Climate change has been linked to all sorts of phenomena, including sea level rise, ocean acidification and extreme drought, but now a bizarre new study shows that it is also turning Chilean mummies into a black ooze.

At least 2,000 years before the ancient Egyptians began mummifying their pharaohs, a hunter-gatherer people called the Chinchorro living along the coast of modern-day Chile and Peru developed their own elaborate methods for mummifying community members.
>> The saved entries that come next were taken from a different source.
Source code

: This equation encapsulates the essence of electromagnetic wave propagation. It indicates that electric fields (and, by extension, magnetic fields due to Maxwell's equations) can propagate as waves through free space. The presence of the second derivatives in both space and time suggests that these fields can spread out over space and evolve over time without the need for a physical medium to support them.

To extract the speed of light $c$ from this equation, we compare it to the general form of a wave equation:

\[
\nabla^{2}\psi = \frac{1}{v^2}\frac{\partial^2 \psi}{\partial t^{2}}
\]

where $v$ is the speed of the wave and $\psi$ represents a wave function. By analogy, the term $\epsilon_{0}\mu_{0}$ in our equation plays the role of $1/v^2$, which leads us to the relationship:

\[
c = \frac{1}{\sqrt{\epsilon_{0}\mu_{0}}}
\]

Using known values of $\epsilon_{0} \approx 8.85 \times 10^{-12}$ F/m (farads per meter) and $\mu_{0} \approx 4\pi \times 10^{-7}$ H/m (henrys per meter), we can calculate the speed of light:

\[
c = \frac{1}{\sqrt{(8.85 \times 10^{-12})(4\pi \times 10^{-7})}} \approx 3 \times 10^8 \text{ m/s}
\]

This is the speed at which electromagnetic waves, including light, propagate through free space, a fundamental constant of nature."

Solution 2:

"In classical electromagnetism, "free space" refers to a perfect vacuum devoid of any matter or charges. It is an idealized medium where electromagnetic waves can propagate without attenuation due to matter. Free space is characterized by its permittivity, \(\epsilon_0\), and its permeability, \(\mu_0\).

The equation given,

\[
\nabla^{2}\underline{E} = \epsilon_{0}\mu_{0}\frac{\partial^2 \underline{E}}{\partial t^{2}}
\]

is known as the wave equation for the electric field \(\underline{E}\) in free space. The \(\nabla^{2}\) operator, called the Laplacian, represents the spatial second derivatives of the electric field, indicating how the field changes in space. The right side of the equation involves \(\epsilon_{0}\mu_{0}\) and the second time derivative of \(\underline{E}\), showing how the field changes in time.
This practice was not just reserved for elites, but for all men, woman and children, and even unborn fetuses in some cases.

However, after remaining well preserved for thousands of years, rising global temperatures due to climate change are threatening to destroy nearly 120 Chinchorro mummies at the University of Tarapacá's archeological museum in Arica, Chile - the world's oldest human-made mummies, dating as far back as 5050 BC.
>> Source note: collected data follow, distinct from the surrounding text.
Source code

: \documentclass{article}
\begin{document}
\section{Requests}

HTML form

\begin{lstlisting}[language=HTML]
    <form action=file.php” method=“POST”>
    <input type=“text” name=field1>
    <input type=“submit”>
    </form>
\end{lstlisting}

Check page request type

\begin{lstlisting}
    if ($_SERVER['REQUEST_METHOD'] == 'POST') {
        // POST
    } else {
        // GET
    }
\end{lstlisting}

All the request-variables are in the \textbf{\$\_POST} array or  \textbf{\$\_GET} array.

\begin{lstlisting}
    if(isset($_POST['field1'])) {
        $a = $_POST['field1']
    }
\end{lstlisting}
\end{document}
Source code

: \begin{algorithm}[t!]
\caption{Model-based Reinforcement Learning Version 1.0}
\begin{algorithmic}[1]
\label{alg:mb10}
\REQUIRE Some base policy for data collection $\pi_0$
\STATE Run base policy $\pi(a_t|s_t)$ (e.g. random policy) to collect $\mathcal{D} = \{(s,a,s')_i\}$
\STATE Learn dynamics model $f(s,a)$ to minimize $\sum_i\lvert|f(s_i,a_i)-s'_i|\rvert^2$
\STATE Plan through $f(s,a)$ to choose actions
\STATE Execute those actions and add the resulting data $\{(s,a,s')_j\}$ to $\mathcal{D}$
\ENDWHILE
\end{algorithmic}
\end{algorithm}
"In the last ten years, the process has accelerated," Marcela Sepulveda, a professor of archaeology at the University of Tarapacá, said in a statement. "It is very important to get more information about what's causing this and to get the university and national government to do what's necessary to preserve the Chinchorro mummies for the future."
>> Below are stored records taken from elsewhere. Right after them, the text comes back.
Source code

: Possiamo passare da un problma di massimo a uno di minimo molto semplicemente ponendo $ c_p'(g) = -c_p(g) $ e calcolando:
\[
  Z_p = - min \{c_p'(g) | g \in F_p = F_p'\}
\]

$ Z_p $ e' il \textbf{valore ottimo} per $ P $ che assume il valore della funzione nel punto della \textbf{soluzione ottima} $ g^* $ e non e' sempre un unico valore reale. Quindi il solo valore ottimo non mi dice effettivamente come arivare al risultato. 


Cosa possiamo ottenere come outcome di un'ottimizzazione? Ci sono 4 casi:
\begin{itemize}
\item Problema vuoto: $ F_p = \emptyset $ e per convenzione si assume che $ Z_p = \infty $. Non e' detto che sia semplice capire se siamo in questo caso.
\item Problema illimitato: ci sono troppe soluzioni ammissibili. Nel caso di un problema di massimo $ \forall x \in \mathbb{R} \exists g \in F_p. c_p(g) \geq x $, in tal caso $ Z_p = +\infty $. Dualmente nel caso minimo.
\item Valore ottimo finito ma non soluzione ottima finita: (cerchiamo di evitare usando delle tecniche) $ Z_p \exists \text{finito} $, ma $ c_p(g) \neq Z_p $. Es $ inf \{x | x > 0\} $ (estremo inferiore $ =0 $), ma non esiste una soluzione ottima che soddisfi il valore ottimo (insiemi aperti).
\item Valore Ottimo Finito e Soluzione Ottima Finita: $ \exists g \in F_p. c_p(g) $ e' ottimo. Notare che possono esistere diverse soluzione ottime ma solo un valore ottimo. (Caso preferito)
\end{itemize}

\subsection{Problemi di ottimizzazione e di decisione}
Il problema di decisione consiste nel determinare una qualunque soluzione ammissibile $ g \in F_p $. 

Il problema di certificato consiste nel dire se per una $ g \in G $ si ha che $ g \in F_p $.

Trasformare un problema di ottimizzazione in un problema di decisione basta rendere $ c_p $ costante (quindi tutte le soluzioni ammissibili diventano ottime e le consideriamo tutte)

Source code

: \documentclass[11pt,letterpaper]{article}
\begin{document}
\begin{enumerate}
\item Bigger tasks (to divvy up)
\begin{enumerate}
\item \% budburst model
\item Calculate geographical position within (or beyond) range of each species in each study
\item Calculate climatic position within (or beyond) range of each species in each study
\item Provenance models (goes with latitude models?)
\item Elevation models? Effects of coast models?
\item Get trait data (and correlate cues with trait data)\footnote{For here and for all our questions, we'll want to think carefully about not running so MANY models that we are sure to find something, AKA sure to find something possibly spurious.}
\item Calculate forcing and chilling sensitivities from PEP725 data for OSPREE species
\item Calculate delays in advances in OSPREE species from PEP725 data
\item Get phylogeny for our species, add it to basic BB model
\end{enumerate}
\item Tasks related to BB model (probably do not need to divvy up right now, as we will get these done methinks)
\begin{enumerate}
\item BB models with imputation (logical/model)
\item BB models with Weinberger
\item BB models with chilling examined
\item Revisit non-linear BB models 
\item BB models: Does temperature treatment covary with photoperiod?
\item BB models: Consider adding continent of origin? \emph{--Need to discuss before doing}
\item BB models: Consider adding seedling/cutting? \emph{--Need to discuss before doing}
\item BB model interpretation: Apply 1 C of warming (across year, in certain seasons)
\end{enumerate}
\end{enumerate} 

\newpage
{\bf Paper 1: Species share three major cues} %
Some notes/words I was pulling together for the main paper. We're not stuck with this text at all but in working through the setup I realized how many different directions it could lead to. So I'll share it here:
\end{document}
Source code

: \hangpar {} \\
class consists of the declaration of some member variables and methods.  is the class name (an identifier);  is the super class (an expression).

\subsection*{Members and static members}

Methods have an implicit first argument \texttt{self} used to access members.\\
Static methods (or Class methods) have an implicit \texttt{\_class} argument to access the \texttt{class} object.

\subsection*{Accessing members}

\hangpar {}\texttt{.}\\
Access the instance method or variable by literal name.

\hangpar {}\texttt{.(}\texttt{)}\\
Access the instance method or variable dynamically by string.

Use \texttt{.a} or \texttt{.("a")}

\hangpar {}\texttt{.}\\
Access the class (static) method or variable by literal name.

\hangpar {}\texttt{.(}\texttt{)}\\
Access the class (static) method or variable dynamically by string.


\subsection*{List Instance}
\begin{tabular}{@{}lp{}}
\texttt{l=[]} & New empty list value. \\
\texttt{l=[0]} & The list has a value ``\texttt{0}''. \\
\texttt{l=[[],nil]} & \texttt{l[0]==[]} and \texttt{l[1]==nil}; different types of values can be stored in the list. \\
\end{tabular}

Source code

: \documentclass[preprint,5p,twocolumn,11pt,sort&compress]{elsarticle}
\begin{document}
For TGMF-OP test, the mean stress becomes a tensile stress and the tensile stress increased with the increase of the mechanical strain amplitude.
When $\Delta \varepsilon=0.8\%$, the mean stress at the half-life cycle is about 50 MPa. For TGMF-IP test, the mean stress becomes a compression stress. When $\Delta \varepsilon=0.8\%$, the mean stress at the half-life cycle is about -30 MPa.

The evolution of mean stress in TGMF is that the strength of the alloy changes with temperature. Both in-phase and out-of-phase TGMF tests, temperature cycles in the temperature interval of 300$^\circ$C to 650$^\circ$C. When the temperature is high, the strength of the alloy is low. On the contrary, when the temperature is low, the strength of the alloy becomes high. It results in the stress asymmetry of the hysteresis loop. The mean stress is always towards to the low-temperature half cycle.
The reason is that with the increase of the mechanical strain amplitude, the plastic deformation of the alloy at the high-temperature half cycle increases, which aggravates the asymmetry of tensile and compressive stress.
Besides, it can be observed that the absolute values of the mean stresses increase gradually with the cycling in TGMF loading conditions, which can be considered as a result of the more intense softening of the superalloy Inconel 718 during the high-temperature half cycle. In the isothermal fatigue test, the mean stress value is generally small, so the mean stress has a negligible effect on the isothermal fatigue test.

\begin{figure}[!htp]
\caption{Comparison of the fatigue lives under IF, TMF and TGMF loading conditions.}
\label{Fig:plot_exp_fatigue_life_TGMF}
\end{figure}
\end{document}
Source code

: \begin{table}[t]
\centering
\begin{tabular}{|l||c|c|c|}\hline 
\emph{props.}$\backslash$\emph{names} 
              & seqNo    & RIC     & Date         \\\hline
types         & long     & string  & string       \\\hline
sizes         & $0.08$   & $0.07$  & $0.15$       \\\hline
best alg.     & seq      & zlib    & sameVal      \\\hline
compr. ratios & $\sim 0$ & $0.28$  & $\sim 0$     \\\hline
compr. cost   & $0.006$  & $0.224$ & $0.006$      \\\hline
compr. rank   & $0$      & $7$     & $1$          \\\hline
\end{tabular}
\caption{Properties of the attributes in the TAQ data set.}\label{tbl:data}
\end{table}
So how exactly are these cultural artifacts turning into a black gooey mess? According to researchers, after analyzing both degrading skin and undamaged skin from the museum's mummies, they found that the phenomenon can be blamed on certain microbes.

At the end of the mummification process, the Chinchorro would slather the mummy with a paste, the color of which ranged from black to red to brown over the course of the more than 3,000 years of Chinchorro mummy-making. It seems that as temperatures rise, air humidity consequentially increases and this elevated moisture causes the microbes to eat away at the mummy's skin.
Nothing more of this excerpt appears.